Amazon, the largest plain in the world. Because of the dangerous terrain, there are many alien species threatening people's lives in the virgin forest, which is called "terrible green grave". Coming here means ill-fated and uncertain future. In other words, those who venture into the mysterious land of Amazon are brave adventurers who dare to challenge themselves and their destiny; There is also an adventurer, who is not willing to be colorless and dissatisfied with the dullness of life. The difference is that they dare to try to seize the initiative of life from fate. They chose a life state that is contrary to the comfortable life state of most people. In the bitter silence of the struggle, under the pressure of all parties, in the struggle with themselves, they bravely crossed the "Amazon" of life and collected the rare beauty into the negative of life along the "Amazon" in the washing room of time. They are tenacious graduate candidates. ...

I heard that the snow in Beijing that year was the heaviest in those years. I came to Beijing with Duan Liyang, Brother Five and beans, when Beijing was still covered with snow.

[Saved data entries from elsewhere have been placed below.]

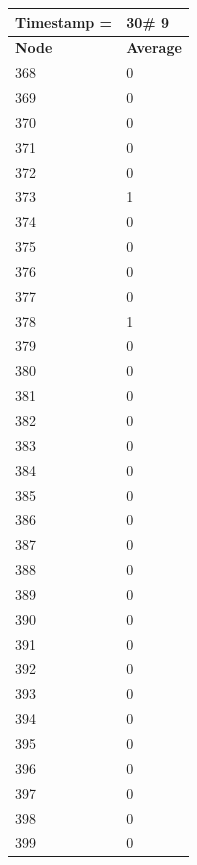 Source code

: \begin{tabular}{|l||l|}
\hline
\textbf{Timestamp =} & \textbf{30}\# 9\\\hline
	\textbf{Node} & \textbf{Average} \\ \hline
\hline
	368 & 0 \\ \hline
	369 & 0 \\ \hline
	370 & 0 \\ \hline
	371 & 0 \\ \hline
	372 & 0 \\ \hline
	373 & 1 \\ \hline
	374 & 0 \\ \hline
	375 & 0 \\ \hline
	376 & 0 \\ \hline
	377 & 0 \\ \hline
	378 & 1 \\ \hline
	379 & 0 \\ \hline
	380 & 0 \\ \hline
	381 & 0 \\ \hline
	382 & 0 \\ \hline
	383 & 0 \\ \hline
	384 & 0 \\ \hline
	385 & 0 \\ \hline
	386 & 0 \\ \hline
	387 & 0 \\ \hline
	388 & 0 \\ \hline
	389 & 0 \\ \hline
	390 & 0 \\ \hline
	391 & 0 \\ \hline
	392 & 0 \\ \hline
	393 & 0 \\ \hline
	394 & 0 \\ \hline
	395 & 0 \\ \hline
	396 & 0 \\ \hline
	397 & 0 \\ \hline
	398 & 0 \\ \hline
	399 & 0 \\ \hline
\end{tabular}

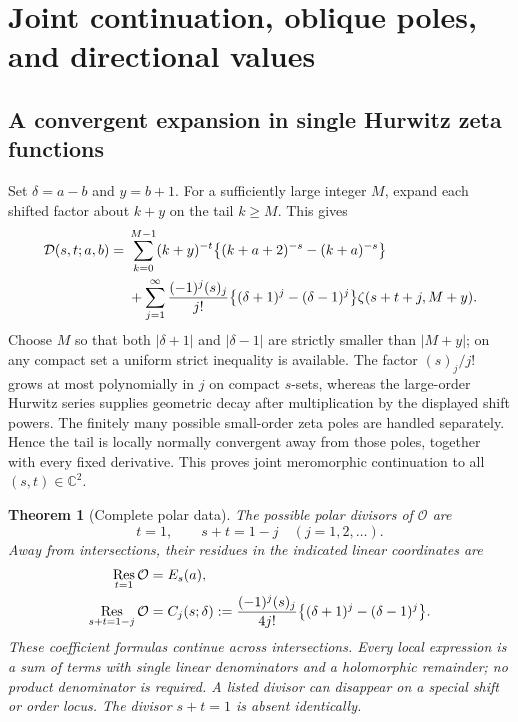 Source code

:\documentclass[11pt,a4paper]{article}
\numberwithin{equation}{section}
\newtheorem{theorem}{Theorem}[section]
\theoremstyle{definition}
\theoremstyle{remark}
\DeclareMathOperator{\Res}{Res}
\newcommand{\C}{\mathbb C}
\newcommand{\Ord}{\mathcal O}
\newcommand{\Def}{\mathcal D}
\begin{document}
\section{Joint continuation, oblique poles, and directional values}
\label{sec:continuation}

\subsection{A convergent expansion in single Hurwitz zeta functions}

Set $\delta=a-b$ and $y=b+1$. For a sufficiently large integer $M$,
expand each shifted factor about $k+y$ on the tail $k\ge M$.
This gives
\begin{align}\label{eq:hurwitz-expansion}
 \Def(s,t;a,b)={}&
 \sum_{k=0}^{M-1}(k+y)^{-t}
       \bigl\{(k+a+2)^{-s}-(k+a)^{-s}\bigr\}\notag\\
 &+\sum_{j=1}^{\infty}\frac{(-1)^j(s)_j}{j!}
      \bigl\{(\delta+1)^j-(\delta-1)^j\bigr\}
           \zeta(s+t+j,M+y).
\end{align}
Choose $M$ so that both $|\delta+1|$ and $|\delta-1|$ are
strictly smaller than $|M+y|$; on any compact set a uniform strict
inequality is available. The factor $(s)_j/j!$ grows at most
polynomially in $j$ on compact $s$-sets, whereas the large-order
Hurwitz series supplies geometric decay after multiplication by
the displayed shift powers. The finitely many possible small-order
zeta poles are handled separately. Hence the tail is locally normally
convergent away from those poles, together with every fixed derivative.
This proves joint meromorphic continuation to all $(s,t)\in\C^2$.

\begin{theorem}[Complete polar data]\label{thm:poles}
The possible polar divisors of $\Ord$ are
\begin{equation}\label{eq:polar-divisors}
 t=1,\qquad s+t=1-j\quad(j=1,2,\ldots).
\end{equation}
Away from intersections, their residues in the indicated linear
coordinates are
\begin{align}\label{eq:polar-coefficients}
 \Res_{t=1}\Ord&=E_s(a),\notag\\
 \Res_{s+t=1-j}\Ord&=
 C_j(s;\delta):=\frac{(-1)^j(s)_j}{4j!}
              \bigl\{(\delta+1)^j-(\delta-1)^j\bigr\}.
\end{align}
These coefficient formulas continue across intersections. Every local
expression is a sum of terms with single linear denominators and a
holomorphic remainder; no product denominator is required. A listed
divisor can disappear on a special shift or order locus. The divisor
$s+t=1$ is absent identically.
\end{theorem}
\end{document}
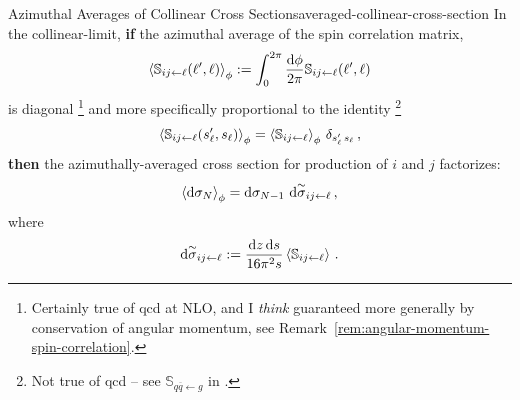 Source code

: \begin{lemma}{Azimuthal Averages of Collinear Cross Sections}{averaged-collinear-cross-section}
    In the \gls{collinear-limit}, \textbf{if} the azimuthal average of the spin correlation matrix,
    \begin{align}
        \left\langle\mathbb{S}_{ij \leftarrow \ell}(\ell', \ell)\right\rangle_\phi
        :=
        \int_0^{2\pi}
        \frac{\dd \phi}{2\pi}
        \mathbb{S}_{ij \leftarrow \ell}(\ell', \ell)
    \end{align}
    is diagonal%
    \footnote{
        Certainly true of \gls{qcd} at NLO, and I \textit{think} guaranteed more generally by conservation of angular momentum, see Remark~\ref{rem:angular-momentum-spin-correlation}.
    }
    and more specifically proportional to the identity%
    \footnote{
        Not true of \gls{qcd} -- see \(\mathbb{S}_{q\overline{q}\leftarrow g}\) in .
    }
    \begin{align}
        \left\langle\mathbb{S}_{ij \leftarrow \ell}(s_\ell', s_\ell)\right\rangle_\phi
        =
        \left\langle\mathbb{S}_{ij \leftarrow \ell}\right\rangle_\phi
        \,
        \delta_{s_\ell'\, s_\ell}
        \,,
    \end{align}
    \textbf{then} the azimuthally-averaged cross section for  production of \(i\) and \(j\) factorizes:
    \begin{align}
        \left\langle
        \dd \sigma_N
        \right\rangle_\phi
        =
        \dd \sigma_{N-1}
        \,\,
        \dd \overset{\sim}{\sigma}_{ij\leftarrow \ell}
        \,,
    \end{align}
    where
    \begin{align}
        \dd \overset{\sim}{\sigma}_{ij\leftarrow \ell}
        :=
        \frac{\dd z \, \dd s}{16 \pi^2 s}
        \left\langle\mathbb{S}_{ij\leftarrow \ell}\right\rangle
        \,.
    \end{align}
\end{lemma}

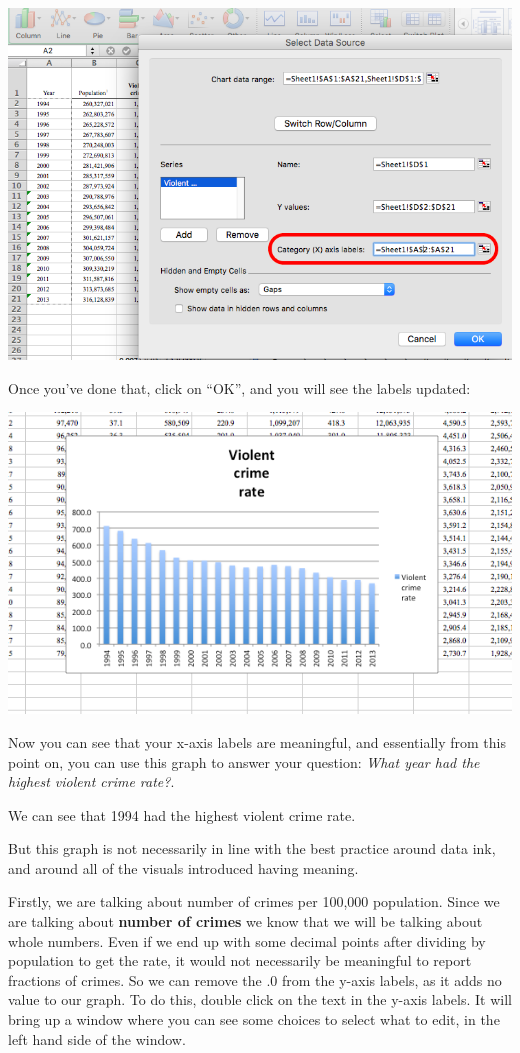 \documentclass[
]{book}
\begin{document}
\includegraphics{imgs/desc_viz_4.png}

Once you've done that, click on ``OK'', and you will see the labels updated:

\includegraphics{imgs/desc_viz_5.png}

Now you can see that your x-axis labels are meaningful, and essentially from this point on, you can use this graph to answer your question: \emph{What year had the highest violent crime rate?}.

We can see that 1994 had the highest violent crime rate.

But this graph is not necessarily in line with the best practice around data ink, and around all of the visuals introduced having meaning.

Firstly, we are talking about number of crimes per 100,000 population. Since we are talking about \textbf{number of crimes} we know that we will be talking about whole numbers. Even if we end up with some decimal points after dividing by population to get the rate, it would not necessarily be meaningful to report fractions of crimes. So we can remove the .0 from the y-axis labels, as it adds no value to our graph. To do this, double click on the text in the y-axis labels. It will bring up a window where you can see some choices to select what to edit, in the left hand side of the window.
\end{document}
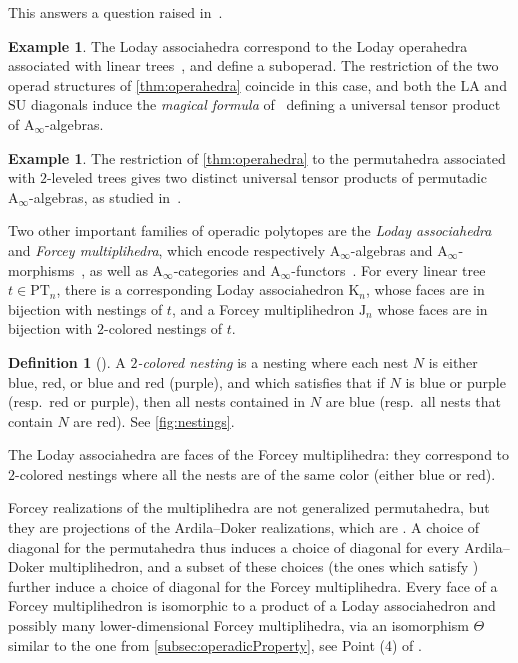 \documentclass{amsart}
\newcommand{\darkblue}{\color{darkblue}} %
\theoremstyle{definition}
\newtheorem{definition}[theorem]{Definition}
\newtheorem{example}[theorem]{Example}
\newcommand{\PT}{\mathrm{PT}} %
\newcommand{\K}{\mathrm{K}} %
\newcommand{\J}{\mathrm{J}} %
\newcommand{\resp}{resp.~} %
\newcommand{\defn}[1]{\textsl{\darkblue #1}} %
\newcommand{\SU}{\mathrm{SU}}
\newcommand{\LA}{\mathrm{LA}}
\newcommand{\Ainf}{\ensuremath{\mathrm{A}_\infty}}
\begin{document}
This answers a question raised in~\cite[Rem.~3.14]{LaplanteAnfossi}.

\begin{example}
The Loday associahedra correspond to the Loday operahedra associated with linear trees~\cite[Sect. 2.2]{LaplanteAnfossi}, and define a suboperad.
The restriction of the two operad structures of \cref{thm:operahedra} coincide in this case, and both the $\LA$ and $\SU$ diagonals induce the \emph{magical formula} of~\cite{MarklShnider, MasudaThomasTonksVallette, SaneblidzeUmble-comparingDiagonals} defining a universal tensor product of $\Ainf$-algebras. 
\end{example}

\begin{example}
The restriction of \cref{thm:operahedra} to the permutahedra associated with $2$-leveled trees gives two distinct universal tensor products of permutadic $\Ainf$-algebras, as studied in~\cite{LodayRonco-permutads,Markl}.
\end{example}

Two other important families of operadic polytopes are the \emph{Loday associahedra} and \emph{Forcey multiplihedra}, which encode respectively $\Ainf$-algebras and $\Ainf$-morphisms~\cite[Prop.~4.9]{LaplanteAnfossiMazuir}, as well as $\Ainf$-categories and $\Ainf$-functors~\cite[Sect.~4.3]{LaplanteAnfossiMazuir}.
For every linear tree $t \in \PT_n$, there is a corresponding Loday associahedron $\K_n$, whose faces are in bijection with nestings of $t$, and a Forcey multiplihedron $\J_n$ whose faces are in bijection with $2$-colored nestings of $t$.

\begin{definition}[{\cite[Def. 3.2]{LaplanteAnfossiMazuir}}]\label{def:2-Colored Nesting}
	A \defn{$2$-colored nesting} is a nesting where each nest $N$ is either blue, red, or blue and red (purple), and which satisfies that if $N$ is blue or purple (\resp red or purple), then all nests contained in $N$ are blue (\resp all nests that contain $N$ are red). 
 	See \cref{fig:nestings}.
\end{definition}

The Loday associahedra are faces of the Forcey multiplihedra: they correspond to $2$-colored nestings where all the nests are of the same color (either blue or red). 

Forcey realizations of the multiplihedra are not generalized permutahedra, but they are projections of the Ardila--Doker realizations, which are \cite[Prop. 1.16]{LaplanteAnfossiMazuir}.
A choice of diagonal for the permutahedra thus induces a choice of diagonal for every Ardila--Doker multiplihedron, and a subset of these choices (the ones which satisfy \cite[Prop. 2.7 \& 2.8]{LaplanteAnfossiMazuir}) further induce a choice of diagonal for the Forcey multiplihedra.
Every face of a Forcey multiplihedron is isomorphic to a product of a Loday associahedron and possibly many lower-dimensional Forcey multiplihedra, via an isomorphism $\Theta$ similar to the one from \cref{subsec:operadicProperty}, see Point (4) of \cite[Prop. 1.10]{LaplanteAnfossiMazuir}.
\end{document}
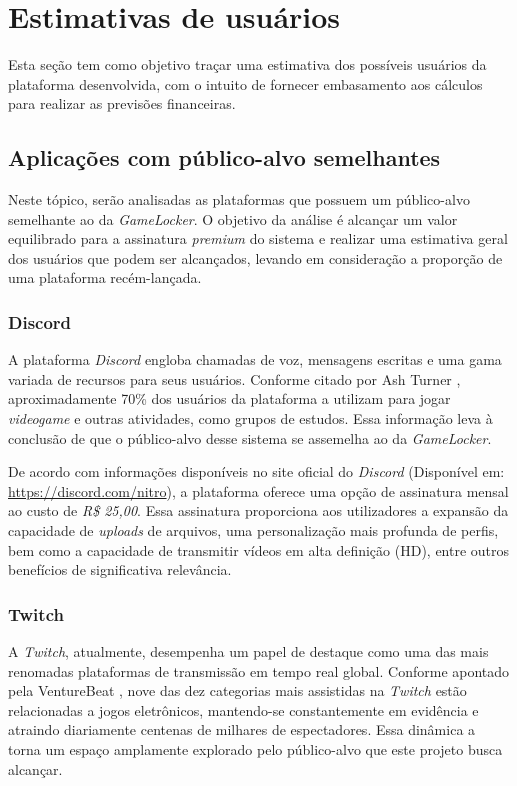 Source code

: \section{Estimativas de usuários}

Esta seção tem como objetivo traçar uma estimativa dos possíveis usuários da plataforma desenvolvida, com o intuito de fornecer embasamento aos cálculos para realizar as previsões financeiras.

\subsection{Aplicações com público-alvo semelhantes}\label{subsec::publico-alvo_semelhante}

Neste tópico, serão analisadas as plataformas que possuem um público-alvo semelhante ao da \textit{GameLocker}. O objetivo da análise é alcançar um valor equilibrado para a assinatura \textit{premium} do sistema e realizar uma estimativa geral dos usuários que podem ser alcançados, levando em consideração a proporção de uma plataforma recém-lançada.

\subsubsection{Discord}

A plataforma \textit{\gls{Discord}} engloba chamadas de voz, mensagens escritas e uma gama variada de recursos para seus usuários. Conforme citado por Ash Turner \cite{discord_users}, aproximadamente 70\% dos usuários da plataforma a utilizam para jogar \textit{videogame} e outras atividades, como grupos de estudos. Essa informação leva à conclusão de que o público-alvo desse sistema se assemelha ao da \textit{GameLocker}.

De acordo com informações disponíveis no site oficial do \textit{\gls{Discord}} (Disponível em: \url{https://discord.com/nitro}), a plataforma oferece uma opção de assinatura mensal ao custo de \textit{R\$ 25,00}. Essa assinatura proporciona aos utilizadores a expansão da capacidade de \textit{uploads} de arquivos, uma personalização mais profunda de perfis, bem como a capacidade de transmitir vídeos em alta definição (HD), entre outros benefícios de significativa relevância.

\subsubsection{Twitch}

A \textit{\gls{Twitch}}, atualmente, desempenha um papel de destaque como uma das mais renomadas plataformas de transmissão em tempo real global. Conforme apontado pela VentureBeat \cite{twitch_categories}, nove das dez categorias mais assistidas na \textit{\gls{Twitch}} estão relacionadas a jogos eletrônicos, mantendo-se constantemente em evidência e atraindo diariamente centenas de milhares de espectadores. Essa dinâmica a torna um espaço amplamente explorado pelo público-alvo que este projeto busca alcançar.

The high rent forced us to choose to live in a house as low as a slum. The frozen fruit factory next door keeps processing all the year round, and the water vapor seeps into our house through the thin wall, which is wet and cold. Landlords like Grandet only burn coal once a day to save money. Despite our strong request, it is of no help. We often wake up in the middle of the night, then put on our coats and continue reading. However, the human body is not made of iron. Before long, Duan Liyang and Wu Fengxian collapsed with high fever of 38 degrees 5 and 37 degrees 8 respectively. Doudou and I were blindsided at that time, and the medicine we bought was the same as that we ate, but it still didn't get better. Doudou and I advised them to go to the hospital, but they just didn't go like cows. In fact, we all know that a trip to the hospital is equivalent to our rent for more than two months. Finally, I was angry with the beans and gritted my teeth and carried them back to the clinic for an intravenous drip. Later, everyone thought that such a bad environment would eventually lead to hospital, so they moved back and forth twice. Finally, I settled down in a small bungalow near the University of Political Science and Law.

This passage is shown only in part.